Task item: What you write must match the records exactly, except for the images, which are left out.

- - -

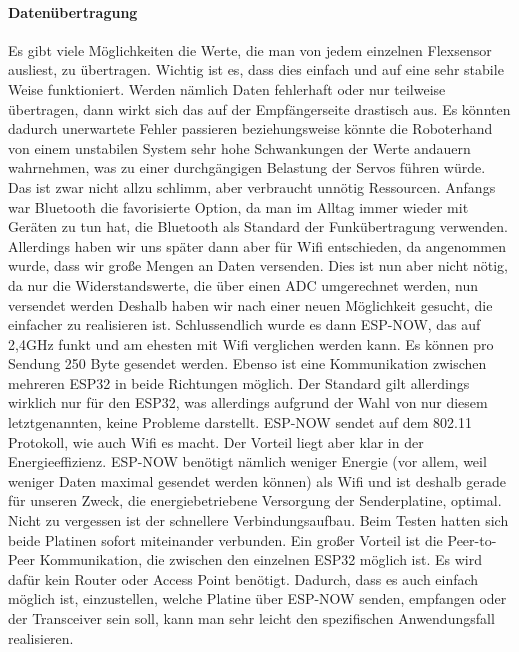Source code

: \documentclass[titlepage,12pt,twoside]{article}
\begin{document}
\paragraph{Datenübertragung}
\hfill \break
\hfill \break
Es gibt viele Möglichkeiten die Werte, die man von jedem einzelnen Flexsensor ausliest, zu übertragen. Wichtig ist es, dass 
dies einfach und auf eine sehr stabile Weise funktioniert. Werden nämlich Daten fehlerhaft oder nur teilweise übertragen, dann 
wirkt sich das auf der Empfängerseite drastisch aus. Es könnten dadurch unerwartete Fehler passieren beziehungsweise könnte die 
Roboterhand von einem unstabilen System sehr hohe Schwankungen der Werte andauern wahrnehmen, was zu einer durchgängigen 
Belastung der Servos führen würde. Das ist zwar nicht allzu schlimm, aber verbraucht unnötig Ressourcen. Anfangs war Bluetooth 
die favorisierte Option, da man im Alltag immer wieder mit Geräten zu tun hat, die Bluetooth als Standard der Funkübertragung 
verwenden. Allerdings haben wir uns später dann aber für Wifi entschieden, da angenommen wurde, dass wir große Mengen an Daten 
versenden. Dies ist nun aber nicht nötig, da nur die Widerstandswerte, die über einen ADC umgerechnet werden, nun versendet 
werden Deshalb haben wir nach einer neuen Möglichkeit gesucht, die einfacher zu realisieren ist. Schlussendlich wurde es dann 
ESP-NOW, das auf 2,4GHz funkt und am ehesten mit Wifi verglichen werden kann. Es können pro Sendung 250 Byte gesendet werden. 
Ebenso ist eine Kommunikation zwischen mehreren ESP32 in beide Richtungen möglich. Der Standard gilt allerdings wirklich nur 
für den ESP32, was allerdings aufgrund der Wahl von nur diesem letztgenannten, keine Probleme darstellt. ESP-NOW sendet auf dem 
802.11 Protokoll, wie auch Wifi es macht. Der Vorteil liegt aber klar in der Energieeffizienz. ESP-NOW benötigt nämlich weniger 
Energie (vor allem, weil weniger Daten maximal gesendet werden können) als Wifi und ist deshalb gerade für unseren Zweck, die 
energiebetriebene Versorgung der Senderplatine, optimal. Nicht zu vergessen ist der schnellere Verbindungsaufbau. Beim Testen 
hatten sich beide Platinen sofort miteinander verbunden. Ein großer Vorteil ist die Peer-to-Peer Kommunikation, die zwischen 
den einzelnen ESP32 möglich ist. Es wird dafür kein Router oder Access Point benötigt. Dadurch, dass es auch einfach möglich 
ist, einzustellen, welche Platine über ESP-NOW senden, empfangen oder der Transceiver sein soll, kann man sehr leicht den 
spezifischen Anwendungsfall realisieren. \\
\\
\end{document}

- - -

Solved problem:
Source code

: \documentclass[titlepage,12pt,twoside]{article}
\begin{document}
\paragraph{Datenübertragung}
\hfill \break
\hfill \break
Es gibt viele Möglichkeiten die Werte, die man von jedem einzelnen Flexsensor ausliest, zu übertragen. Wichtig ist es, dass 
dies einfach und auf eine sehr stabile Weise funktioniert. Werden nämlich Daten fehlerhaft oder nur teilweise übertragen, dann 
wirkt sich das auf der Empfängerseite drastisch aus. Es könnten dadurch unerwartete Fehler passieren beziehungsweise könnte die 
Roboterhand von einem unstabilen System sehr hohe Schwankungen der Werte andauern wahrnehmen, was zu einer durchgängigen 
Belastung der Servos führen würde. Das ist zwar nicht allzu schlimm, aber verbraucht unnötig Ressourcen. Anfangs war Bluetooth 
die favorisierte Option, da man im Alltag immer wieder mit Geräten zu tun hat, die Bluetooth als Standard der Funkübertragung 
verwenden. Allerdings haben wir uns später dann aber für Wifi entschieden, da angenommen wurde, dass wir große Mengen an Daten 
versenden. Dies ist nun aber nicht nötig, da nur die Widerstandswerte, die über einen ADC umgerechnet werden, nun versendet 
werden Deshalb haben wir nach einer neuen Möglichkeit gesucht, die einfacher zu realisieren ist. Schlussendlich wurde es dann 
ESP-NOW, das auf 2,4GHz funkt und am ehesten mit Wifi verglichen werden kann. Es können pro Sendung 250 Byte gesendet werden. 
Ebenso ist eine Kommunikation zwischen mehreren ESP32 in beide Richtungen möglich. Der Standard gilt allerdings wirklich nur 
für den ESP32, was allerdings aufgrund der Wahl von nur diesem letztgenannten, keine Probleme darstellt. ESP-NOW sendet auf dem 
802.11 Protokoll, wie auch Wifi es macht. Der Vorteil liegt aber klar in der Energieeffizienz. ESP-NOW benötigt nämlich weniger 
Energie (vor allem, weil weniger Daten maximal gesendet werden können) als Wifi und ist deshalb gerade für unseren Zweck, die 
energiebetriebene Versorgung der Senderplatine, optimal. Nicht zu vergessen ist der schnellere Verbindungsaufbau. Beim Testen 
hatten sich beide Platinen sofort miteinander verbunden. Ein großer Vorteil ist die Peer-to-Peer Kommunikation, die zwischen 
den einzelnen ESP32 möglich ist. Es wird dafür kein Router oder Access Point benötigt. Dadurch, dass es auch einfach möglich 
ist, einzustellen, welche Platine über ESP-NOW senden, empfangen oder der Transceiver sein soll, kann man sehr leicht den 
spezifischen Anwendungsfall realisieren. \\
\\
\end{document}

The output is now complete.